The second the game’s final buzzer sounded, sophomore goaltender Tatum Blacker was on the ice and in Angers’ arms.
“Normally, she’s the one running to get the puck,” said Angers, the tournament MVP and one of ECAC Hockey’s three stars of the week. “But today, she was so excited that she got to come down and hug me first, so that was pretty awesome.”
But with 64 shots between them, the Bobcats and Bulldogs fought like cats and dogs (literally) to that final buzzer.
“It’s never easy to win a championship at Yale,” Turner said. “They battled so hard.”
After all, the in-state rivals — meeting on Saturday for the 54th time since 2001 — know each other better than most teams know themselves.
And as far as Turner was concerned, this might very well have been to Angers’ advantage.
“She’s been here before,” Turner said. “She knows what it feels like. She knows how Yale plays.”
For everyone else, though, the Battle of Whitney Avenue rivalry seemed all but impossible to ignore.

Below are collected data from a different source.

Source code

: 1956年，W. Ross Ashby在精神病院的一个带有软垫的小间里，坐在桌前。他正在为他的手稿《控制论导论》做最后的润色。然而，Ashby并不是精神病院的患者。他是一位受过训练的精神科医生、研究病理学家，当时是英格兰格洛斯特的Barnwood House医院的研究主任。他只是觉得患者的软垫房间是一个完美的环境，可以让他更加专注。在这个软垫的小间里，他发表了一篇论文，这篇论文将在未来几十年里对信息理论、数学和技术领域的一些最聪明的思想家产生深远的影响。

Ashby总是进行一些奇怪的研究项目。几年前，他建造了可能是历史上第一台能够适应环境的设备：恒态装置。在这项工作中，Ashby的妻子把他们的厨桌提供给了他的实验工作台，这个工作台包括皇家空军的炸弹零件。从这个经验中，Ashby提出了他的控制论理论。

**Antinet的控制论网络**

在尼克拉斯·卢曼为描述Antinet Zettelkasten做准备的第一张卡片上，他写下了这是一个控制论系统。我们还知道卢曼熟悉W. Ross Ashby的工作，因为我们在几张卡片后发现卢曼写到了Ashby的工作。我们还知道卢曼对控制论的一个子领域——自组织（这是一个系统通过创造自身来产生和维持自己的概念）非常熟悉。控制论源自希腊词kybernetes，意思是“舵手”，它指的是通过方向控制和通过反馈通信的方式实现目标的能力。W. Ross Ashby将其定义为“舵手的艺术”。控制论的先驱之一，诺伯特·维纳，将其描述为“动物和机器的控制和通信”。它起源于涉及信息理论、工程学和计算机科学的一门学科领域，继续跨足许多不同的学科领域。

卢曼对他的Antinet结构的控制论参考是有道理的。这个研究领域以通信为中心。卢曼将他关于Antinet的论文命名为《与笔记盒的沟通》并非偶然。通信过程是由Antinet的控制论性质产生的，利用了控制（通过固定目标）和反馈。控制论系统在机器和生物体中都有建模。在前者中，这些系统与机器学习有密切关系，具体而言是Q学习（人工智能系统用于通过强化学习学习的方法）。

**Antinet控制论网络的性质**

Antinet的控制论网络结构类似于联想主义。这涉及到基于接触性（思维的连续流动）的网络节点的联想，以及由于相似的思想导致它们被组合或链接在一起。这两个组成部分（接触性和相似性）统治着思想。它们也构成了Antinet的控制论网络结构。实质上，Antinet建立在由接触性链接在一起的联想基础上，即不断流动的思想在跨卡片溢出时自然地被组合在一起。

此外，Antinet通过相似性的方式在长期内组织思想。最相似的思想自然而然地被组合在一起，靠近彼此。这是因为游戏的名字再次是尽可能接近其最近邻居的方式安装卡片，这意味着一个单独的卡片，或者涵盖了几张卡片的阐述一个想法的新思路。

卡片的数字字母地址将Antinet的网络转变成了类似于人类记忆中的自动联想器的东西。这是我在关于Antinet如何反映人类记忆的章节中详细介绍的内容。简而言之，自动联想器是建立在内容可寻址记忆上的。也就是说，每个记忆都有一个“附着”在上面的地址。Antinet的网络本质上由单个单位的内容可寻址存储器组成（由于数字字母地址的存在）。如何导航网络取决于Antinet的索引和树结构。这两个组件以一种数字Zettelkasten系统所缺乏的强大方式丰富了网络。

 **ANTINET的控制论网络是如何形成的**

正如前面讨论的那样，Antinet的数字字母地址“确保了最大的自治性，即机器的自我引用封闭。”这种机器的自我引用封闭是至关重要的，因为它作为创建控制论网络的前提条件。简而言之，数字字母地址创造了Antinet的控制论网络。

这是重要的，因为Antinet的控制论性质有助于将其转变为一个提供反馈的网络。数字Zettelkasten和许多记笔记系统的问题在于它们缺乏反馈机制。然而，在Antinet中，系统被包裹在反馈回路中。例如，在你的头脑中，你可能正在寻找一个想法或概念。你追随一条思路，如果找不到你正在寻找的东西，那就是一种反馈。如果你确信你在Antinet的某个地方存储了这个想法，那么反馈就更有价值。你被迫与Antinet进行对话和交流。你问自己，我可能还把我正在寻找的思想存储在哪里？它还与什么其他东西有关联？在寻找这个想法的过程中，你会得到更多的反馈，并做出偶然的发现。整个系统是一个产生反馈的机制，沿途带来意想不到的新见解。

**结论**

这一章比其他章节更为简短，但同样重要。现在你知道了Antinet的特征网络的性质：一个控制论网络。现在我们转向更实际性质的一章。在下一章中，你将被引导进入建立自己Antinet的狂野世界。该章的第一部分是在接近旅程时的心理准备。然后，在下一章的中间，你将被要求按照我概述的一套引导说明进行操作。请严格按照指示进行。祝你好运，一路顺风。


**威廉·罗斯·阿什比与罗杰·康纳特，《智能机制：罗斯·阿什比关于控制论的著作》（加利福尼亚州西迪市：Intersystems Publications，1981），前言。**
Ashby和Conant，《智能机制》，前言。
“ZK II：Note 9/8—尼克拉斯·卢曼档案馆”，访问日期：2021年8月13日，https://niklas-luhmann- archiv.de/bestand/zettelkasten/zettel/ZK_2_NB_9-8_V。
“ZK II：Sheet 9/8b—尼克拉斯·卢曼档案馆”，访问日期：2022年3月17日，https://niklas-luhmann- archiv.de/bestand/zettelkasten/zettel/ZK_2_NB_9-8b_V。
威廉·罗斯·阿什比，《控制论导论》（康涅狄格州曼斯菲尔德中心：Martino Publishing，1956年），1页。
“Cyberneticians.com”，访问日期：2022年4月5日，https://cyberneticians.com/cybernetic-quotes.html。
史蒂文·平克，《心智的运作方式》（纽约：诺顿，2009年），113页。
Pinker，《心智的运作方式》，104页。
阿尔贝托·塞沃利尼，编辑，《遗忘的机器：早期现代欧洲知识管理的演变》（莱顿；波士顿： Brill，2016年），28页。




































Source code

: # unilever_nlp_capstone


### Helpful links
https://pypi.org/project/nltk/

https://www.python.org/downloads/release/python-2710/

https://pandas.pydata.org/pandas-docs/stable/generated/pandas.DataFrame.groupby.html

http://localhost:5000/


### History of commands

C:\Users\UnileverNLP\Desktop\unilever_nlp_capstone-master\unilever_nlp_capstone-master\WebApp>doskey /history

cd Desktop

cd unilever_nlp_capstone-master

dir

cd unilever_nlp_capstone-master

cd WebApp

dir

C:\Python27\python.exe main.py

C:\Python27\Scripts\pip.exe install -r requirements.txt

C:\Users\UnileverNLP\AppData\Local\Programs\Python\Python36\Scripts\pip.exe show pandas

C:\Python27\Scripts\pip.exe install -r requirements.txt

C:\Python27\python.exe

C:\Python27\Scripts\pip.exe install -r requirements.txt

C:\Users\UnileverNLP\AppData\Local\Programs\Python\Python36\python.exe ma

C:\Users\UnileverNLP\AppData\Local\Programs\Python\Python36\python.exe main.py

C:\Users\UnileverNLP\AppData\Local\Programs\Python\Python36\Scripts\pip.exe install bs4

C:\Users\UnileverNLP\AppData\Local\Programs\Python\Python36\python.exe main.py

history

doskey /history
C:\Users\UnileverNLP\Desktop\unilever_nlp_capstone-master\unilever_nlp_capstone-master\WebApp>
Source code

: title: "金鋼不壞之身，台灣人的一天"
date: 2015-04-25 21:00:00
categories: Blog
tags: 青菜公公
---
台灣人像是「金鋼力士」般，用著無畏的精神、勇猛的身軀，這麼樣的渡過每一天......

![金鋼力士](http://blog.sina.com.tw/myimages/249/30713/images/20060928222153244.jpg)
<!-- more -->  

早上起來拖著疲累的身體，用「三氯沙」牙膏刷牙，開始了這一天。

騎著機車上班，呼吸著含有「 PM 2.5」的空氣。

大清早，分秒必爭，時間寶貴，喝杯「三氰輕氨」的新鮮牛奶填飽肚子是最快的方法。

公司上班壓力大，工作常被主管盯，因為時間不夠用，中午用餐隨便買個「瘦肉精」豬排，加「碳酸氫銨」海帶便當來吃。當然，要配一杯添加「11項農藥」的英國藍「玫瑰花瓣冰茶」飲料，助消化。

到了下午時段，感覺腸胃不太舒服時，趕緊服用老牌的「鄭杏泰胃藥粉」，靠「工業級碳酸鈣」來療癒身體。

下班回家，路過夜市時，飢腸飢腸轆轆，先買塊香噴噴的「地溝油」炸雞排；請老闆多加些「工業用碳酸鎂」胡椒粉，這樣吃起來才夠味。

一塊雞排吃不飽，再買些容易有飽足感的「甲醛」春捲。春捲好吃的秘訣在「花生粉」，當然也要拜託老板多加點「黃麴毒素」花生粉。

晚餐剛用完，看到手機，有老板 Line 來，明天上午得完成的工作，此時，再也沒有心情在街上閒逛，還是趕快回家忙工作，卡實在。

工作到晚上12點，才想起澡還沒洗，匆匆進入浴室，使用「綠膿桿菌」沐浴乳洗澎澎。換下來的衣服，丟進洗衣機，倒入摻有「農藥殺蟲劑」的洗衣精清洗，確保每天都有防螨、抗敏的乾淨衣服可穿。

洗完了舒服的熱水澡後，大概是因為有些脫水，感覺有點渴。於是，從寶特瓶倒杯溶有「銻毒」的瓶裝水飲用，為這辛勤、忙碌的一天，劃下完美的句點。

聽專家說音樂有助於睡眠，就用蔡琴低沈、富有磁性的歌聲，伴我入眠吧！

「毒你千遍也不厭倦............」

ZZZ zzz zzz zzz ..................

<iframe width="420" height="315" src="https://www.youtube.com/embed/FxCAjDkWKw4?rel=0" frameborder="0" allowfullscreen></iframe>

Each team took every opportunity to get on the other’s nerves — sometimes legally, other times not so much. Between interference, tripping and hooking, the two top-15 teams combined for seven penalties on the night.
But with both the No. 7/9 Bobcats and the No. 13/12 Bulldogs playing like a shiny silver trophy depended on it — because it did — neither team ever quite managed to find an offensive rhythm.
Bobcats graduate student defender Kate Reilly opened up scoring as time wound down in the first period, blasting a one-timer past Bulldogs junior goaltender Pia Dukaric with under a minute to play in the frame.
It would be almost 20 minutes until senior defender Kendall Cooper sailed a backhander into the net late in the second period, and another period still until senior forward Nina Steigauf notched the empty-netter.
But as though the visible tension in Ingalls Rink suddenly lifted, it was all smiles for Quinnipiac when the game clock hit double zeros.
Gloves, sticks and helmets lay scattered across the ice as the players gathered around the Nutmeg Classic trophy for the fourth time in as many years.
“We take a lot of pride in the Nutmeg,” Turner said. “It’s a lot of fun and nice to see our group win it again.”
The Bobcats will take the trophy back to Hamden, where they will face Union on Friday, Dec. 1. Puck drop is set for 6 p.m.